| What to produce |
Could you return every line of the material that contains the word "documentclass"?
Start of Input for this task
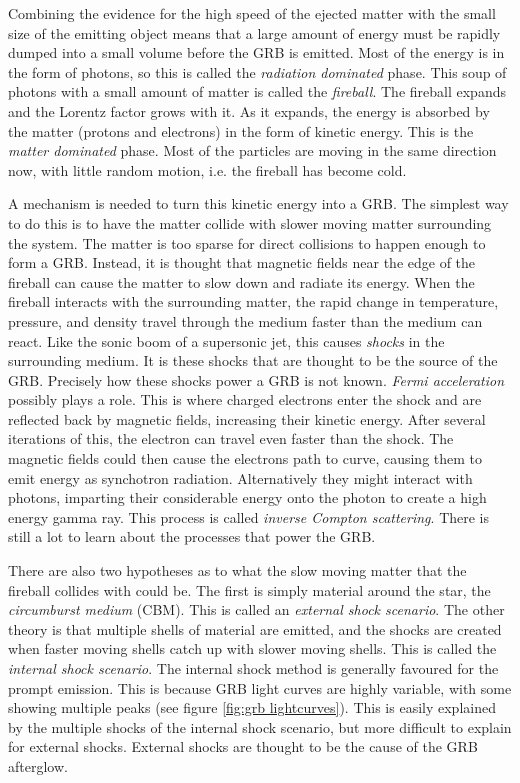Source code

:\documentclass[11pt]{cuthesis}
\begin{document}
Combining the evidence for the high speed of the ejected matter with the small size of the emitting object means that a large amount of energy must be rapidly dumped into a small volume before the GRB is emitted. Most of the energy is in the form of photons, so this is called the \textit{radiation dominated} phase. This soup of photons with a small amount of matter is called the \textit{fireball}. The fireball expands and the Lorentz factor grows with it. As it expands, the energy is absorbed by the matter (protons and electrons) in the form of kinetic energy. This is the \textit{matter dominated} phase. Most of the particles are moving in the same direction now, with little random motion, i.e. the fireball has become cold. 

A mechanism is needed to turn this kinetic energy into a GRB. The simplest way to do this is to have the matter collide with slower moving matter surrounding the system. The matter is too sparse for direct collisions to happen enough to form a GRB. Instead, it is thought that magnetic fields near the edge of the fireball can cause the matter to slow down and radiate its energy. When the fireball interacts with the surrounding matter, the rapid change in temperature, pressure, and density travel through the medium faster than the medium can react. Like the sonic boom of a supersonic jet, this causes \textit{shocks} in the surrounding medium. It is these shocks that are thought to be the source of the GRB. Precisely how these shocks power a GRB is not known. \textit{Fermi acceleration} possibly plays a role. This is where charged electrons enter the shock and are reflected back by magnetic fields, increasing their kinetic energy. After several iterations of this, the electron can travel even faster than the shock. The magnetic fields could then cause the electrons path to curve, causing them to emit energy as synchotron radiation. Alternatively they might interact with photons, imparting their considerable energy onto the photon to create a high energy gamma ray. This process is called \textit{inverse Compton scattering}. There is still a lot to learn about the processes that power the GRB.

There are also two hypotheses as to what the slow moving matter that the fireball collides with could be. The first is simply material around the star, the \textit{circumburst medium} (CBM). This is called an \textit{external shock scenario}. The other theory is that multiple shells of material are emitted, and the shocks are created when faster moving shells catch up with slower moving shells. This is called the \textit{internal shock scenario}. The internal shock method is generally favoured for the prompt emission. This is because GRB light curves are highly variable, with some showing multiple peaks (see figure \ref{fig:grb lightcurves}). This is easily explained by the multiple shocks of the internal shock scenario, but more difficult to explain for external shocks. External shocks are thought to be the cause of the GRB afterglow.
\end{document}
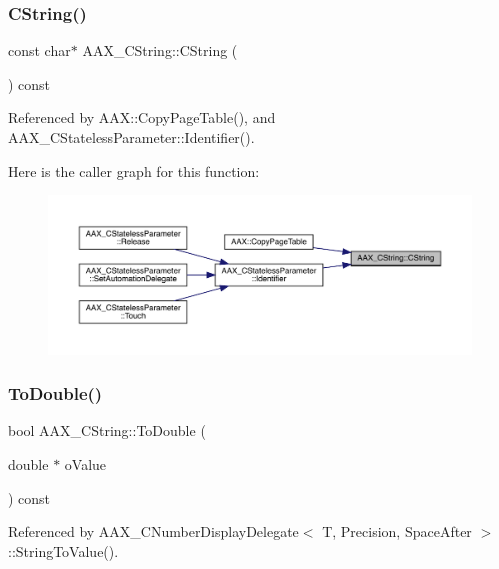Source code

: \mbox{\label{a01573_a325db10aee379f7b23e44edcab47893b}} 
\subsubsection{\texorpdfstring{CString()}{CString()}}
{\footnotesize\ttfamily const char$\ast$ A\+A\+X\+\_\+\+C\+String\+::\+C\+String (\begin{DoxyParamCaption}{ }\end{DoxyParamCaption}) const}



Referenced by A\+A\+X\+::\+Copy\+Page\+Table(), and A\+A\+X\+\_\+\+C\+Stateless\+Parameter\+::\+Identifier().

Here is the caller graph for this function\+:
\nopagebreak
\begin{figure}[H]
\begin{center}
\leavevmode
\includegraphics[width=350pt]{a01573_a325db10aee379f7b23e44edcab47893b_icgraph}
\end{center}
\end{figure}
\mbox{\label{a01573_a6dc9a81e486621fd5e3ea56df137f3d7}} 
\subsubsection{\texorpdfstring{ToDouble()}{ToDouble()}}
{\footnotesize\ttfamily bool A\+A\+X\+\_\+\+C\+String\+::\+To\+Double (\begin{DoxyParamCaption}\item[{double $\ast$}]{o\+Value }\end{DoxyParamCaption}) const}



Referenced by A\+A\+X\+\_\+\+C\+Number\+Display\+Delegate$<$ T, Precision, Space\+After $>$\+::\+String\+To\+Value().

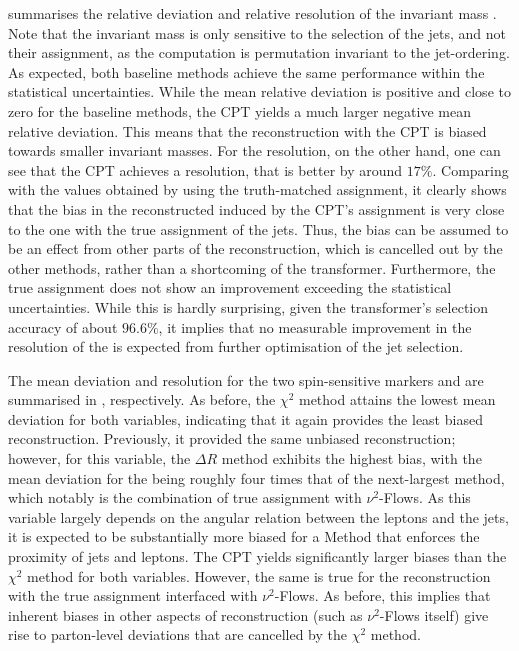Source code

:  summarises the relative deviation and relative resolution of the invariant mass \mttbar.
Note that the invariant mass is only sensitive to the selection of the jets, and not their assignment, as the computation is permutation invariant to the jet-ordering. As expected, both baseline methods achieve the same performance within the statistical uncertainties.
While the mean relative deviation is positive and close to zero for the baseline methods, the CPT yields a much larger negative mean relative deviation. This means that the reconstruction with the CPT is biased towards smaller invariant masses. For the resolution, on the other hand, one can see that the CPT achieves a resolution, that is better by around $17\%$. Comparing with the values obtained by using the truth-matched assignment, it clearly shows that the bias in the reconstructed \mttbar induced by the CPT's assignment is very close to the one with the true assignment of the jets. Thus, the bias can be assumed to be an effect from other parts of the reconstruction, which is cancelled out by the other methods, rather than a shortcoming of the transformer. Furthermore, the true assignment does not show an improvement exceeding the statistical uncertainties. While this is hardly surprising, given the transformer's selection accuracy of about $96.6\%$, it implies that no measurable improvement in the resolution of the \mttbar is expected from further optimisation of the jet selection.

The mean deviation and resolution for the two spin-sensitive markers \chel and \chan are summarised in ,
respectively. As before, the $\chi^2$ method attains the lowest mean deviation for both variables, indicating that it again provides the least biased reconstruction. Previously, it provided the same unbiased reconstruction; however, for this variable, the $\Delta R$ method exhibits the highest bias, with the mean deviation for the \chan being roughly four times that of the next-largest method, which notably is the combination of true assignment with $\nu^2$-Flows. As this variable largely depends on the angular relation between the leptons and the jets, it is expected to be substantially more biased for a Method that enforces the proximity of jets and leptons. The CPT yields significantly larger biases than the $\chi^2$ method for both variables. However, the same is true for the reconstruction with the true assignment interfaced with $\nu^2$-Flows. As before, this implies that inherent biases in other aspects of reconstruction (such as $\nu^2$-Flows itself) give rise to parton-level deviations that are cancelled by the $\chi^2$ method.

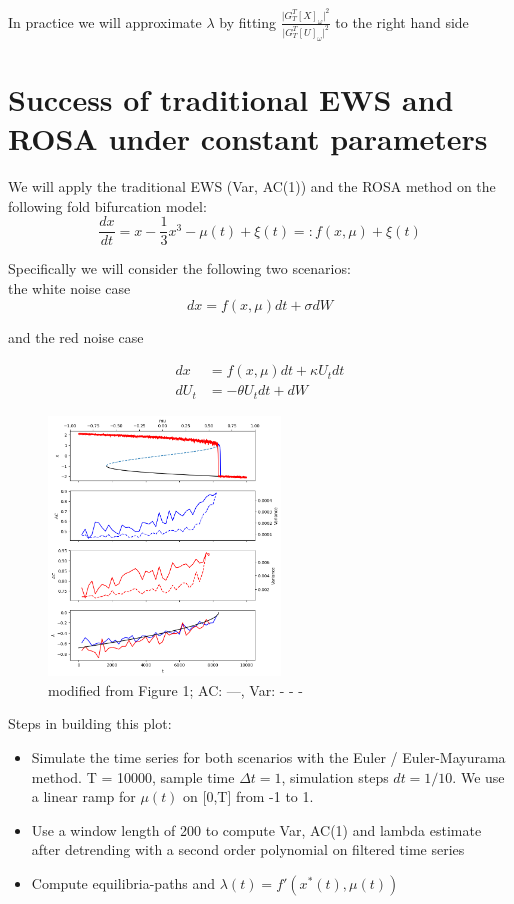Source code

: \documentclass[%
thesis=student,%
coverpage=false,%
titlepage=false,%
headmarks=true, %
german,%
font=libertine, %
math=newpxtx, %
BCOR=5mm,%
coverBCOR=11mm%
]{tumbook}
\begin{document}
In practice we will approximate $\lambda$ by fitting $\frac{\lvert G_{T}^{T}[X]_{\omega} \rvert ^2}{\lvert G_{T}^{T}[U]_{\omega} \rvert ^2}$ to the right hand side



\chapter{Success of traditional EWS and ROSA under constant parameters}

We will apply the traditional EWS (Var, AC(1)) and the ROSA method on the following fold bifurcation model: 
        \[
            \frac{dx}{dt} = x - \frac{1}{3}x^3 - \mu(t) + \xi(t) =: f(x,\mu) + \xi(t)
        \]

Specifically we will consider the following two scenarios: \\
    the white noise case
    \[
    dx = f(x,\mu)dt + \sigma dW
    \]

and the red noise case
    
    \begin{align*}   
    dx & = f(x,\mu)dt + \kappa U_{t}dt \\
    dU_{t} & = -\theta U_{t} dt + dW
    \end{align*}


\begin{figure}
    \centering
    \includegraphics[width=0.55\textwidth]{figures/21_6_fig1_ls_without_conv.png}
    \caption{modified from \cite{Clarke:2023} Figure 1; AC: ---, Var: - - -}
\end{figure}


Steps in building this plot:
    \begin{itemize}
        \item Simulate the time series for both scenarios with the Euler / Euler-Mayurama method. T = 10000, sample time $\Delta t = 1$, simulation steps $dt = 1/10$. We use a linear ramp for $\mu(t)$ on [0,T] from -1 to 1.
    
        \item Use a window length of 200 to compute Var, AC(1) and lambda estimate after detrending with a second order polynomial on filtered time series
        
        \item Compute equilibria-paths and $\lambda (t) = f'(x^{*}(t),\mu(t))$
    \end{itemize}
\end{document}
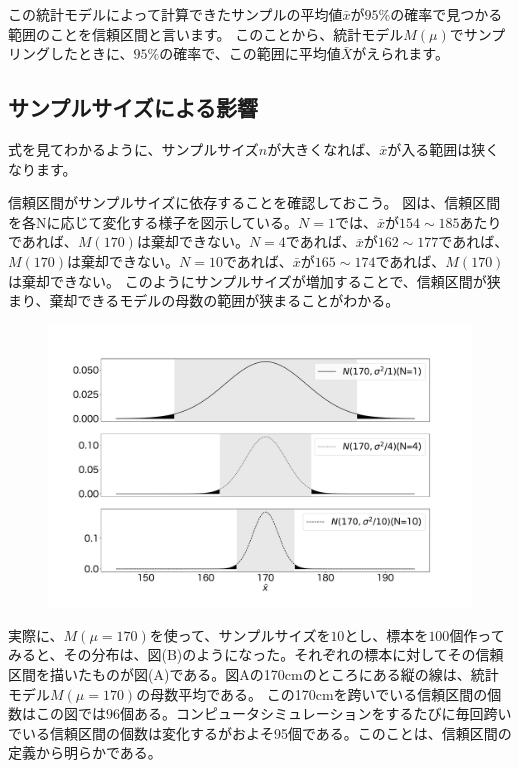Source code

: この統計モデルによって計算できたサンプルの平均値$\bar{x}$が$95\%$の確率で見つかる範囲のことを信頼区間と言います。
このことから、統計モデル$M(\mu)$でサンプリングしたときに、$95\%$の確率で、この範囲に平均値$\bar{X}$がえられます。

\subsection{サンプルサイズによる影響}
式を見てわかるように、サンプルサイズ$n$が大きくなれば、$\bar{x}$が入る範囲は狭くなります。

信頼区間がサンプルサイズに依存することを確認しておこう。
図は、信頼区間を各Nに応じて変化する様子を図示している。$N=1$では、$\bar{x}$が$154\sim185$あたりであれば、$M(170)$は棄却できない。$N=4$であれば、$\bar{x}$が$162\sim177$であれば、$M(170)$は棄却できない。$N=10$であれば、$\bar{x}$が$165\sim174$であれば、$M(170)$は棄却できない。
このようにサンプルサイズが増加することで、信頼区間が狭まり、棄却できるモデルの母数の範囲が狭まることがわかる。
\begin{figure}

\begin{center}
    \includegraphics[width=15cm]{./image/03_/confidence_interval.pdf}
  \end{center}
\end{figure}


実際に、$M(\mu=170)$を使って、$サンプルサイズを10$とし、標本を$100$個作ってみると、その分布は、図(B)のようになった。それぞれの標本に対してその信頼区間を描いたものが図(A)である。図Aの170cmのところにある縦の線は、統計モデル$M(\mu=170)$の母数平均である。
この170cmを跨いでいる信頼区間の個数はこの図では$96$個ある。コンピュータシミュレーションをするたびに毎回跨いでいる信頼区間の個数は変化するがおよそ95個である。このことは、信頼区間の定義から明らかである。


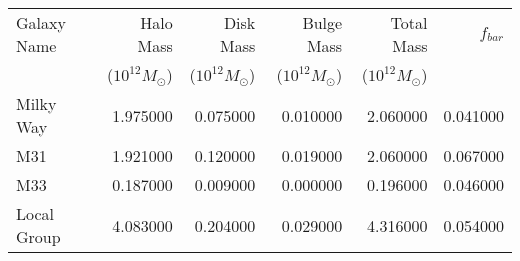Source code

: \documentclass{article}
\begin{document}
\begin{tabular}{lrrrrr}
\toprule
Galaxy Name & Halo Mass & Disk Mass & Bulge Mass & Total Mass & $f_{bar}$ \\
	    & ($10^{12}M_{\odot}$) & ($10^{12}M_{\odot}$) & ($10^{12}M_{\odot}$) & ($10^{12}M_{\odot}$) & \\
\midrule
Milky Way & 1.975000 & 0.075000 & 0.010000 & 2.060000 & 0.041000 \\
M31 & 1.921000 & 0.120000 & 0.019000 & 2.060000 & 0.067000 \\
M33 & 0.187000 & 0.009000 & 0.000000 & 0.196000 & 0.046000 \\
\midrule
Local Group & 4.083000 & 0.204000 & 0.029000 & 4.316000 & 0.054000 \\
\bottomrule
\end{tabular}
\end{document}
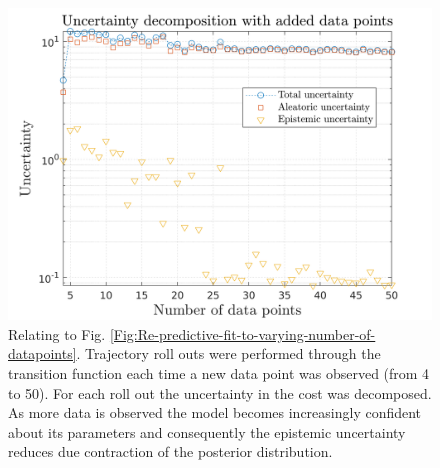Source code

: \begin{figure}[htp!]
\centering    
\includegraphics[width=1\textwidth]{Chapter3/Figures/func_uncertainty_4.png}
\caption[Uncertainty decomposition showing reduction in epistemic uncertainty with increasing number of data points]{Relating to Fig. \ref{Fig:Re-predictive-fit-to-varying-number-of-datapoints}. Trajectory roll outs were performed through the transition function each time a new data point was observed (from 4 to 50). For each roll out the uncertainty in the cost was decomposed. As more data is observed the model becomes increasingly confident about its parameters and consequently the epistemic uncertainty reduces due contraction of the posterior distribution.}
\label{Fig:Re-reduction-in-epsitemic-with-more-data}
\end{figure}



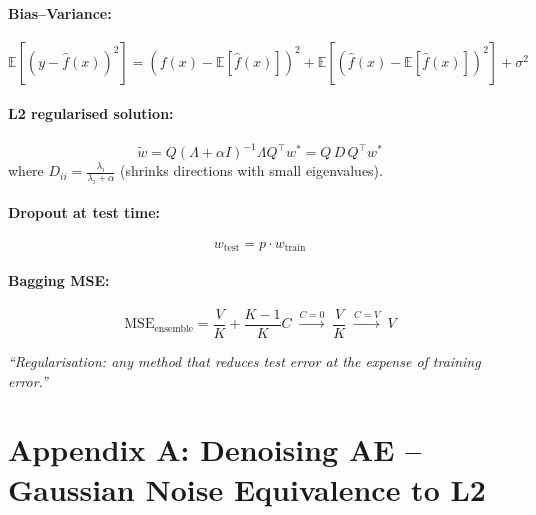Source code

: \documentclass[12pt,a4paper]{article}
\newcommand{\E}{\mathbb{E}}
\begin{document}
\paragraph{Bias--Variance:}
\[
  \E\!\left[(y-\hat{f}(x))^2\right]
  = (f(x) - \E[\hat{f}(x)])^2
  + \E[(\hat{f}(x) - \E[\hat{f}(x)])^2]
  + \sigma^2
\]

\paragraph{L2 regularised solution:}
\[
  \tilde{w} = Q(\Lambda + \alpha I)^{-1}\Lambda Q^\top w^*
  = Q\,D\,Q^\top w^*
\]
where $D_{ii} = \frac{\lambda_i}{\lambda_i + \alpha}$ (shrinks directions with small eigenvalues).

\paragraph{Dropout at test time:}
\[
  w_{\text{test}} = p \cdot w_{\text{train}}
\]

\paragraph{Bagging MSE:}
\[
  \text{MSE}_{\text{ensemble}}
  = \frac{V}{K} + \frac{K-1}{K}C
  \;\xrightarrow{C=0}\;
  \frac{V}{K}
  \;\xrightarrow{C=V}\;
  V
\]

\begin{center}
\Large\textit{``Regularisation: any method that reduces test error at the expense of training error.''}
\end{center}

\appendix

\section{Appendix A: Denoising AE -- Gaussian Noise Equivalence to L2}
\end{document}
End of Input for this task
| Task response |
:\documentclass[11pt]{cuthesis}
: \documentclass[%
: \documentclass{article}
: \documentclass[12pt,a4paper]{article}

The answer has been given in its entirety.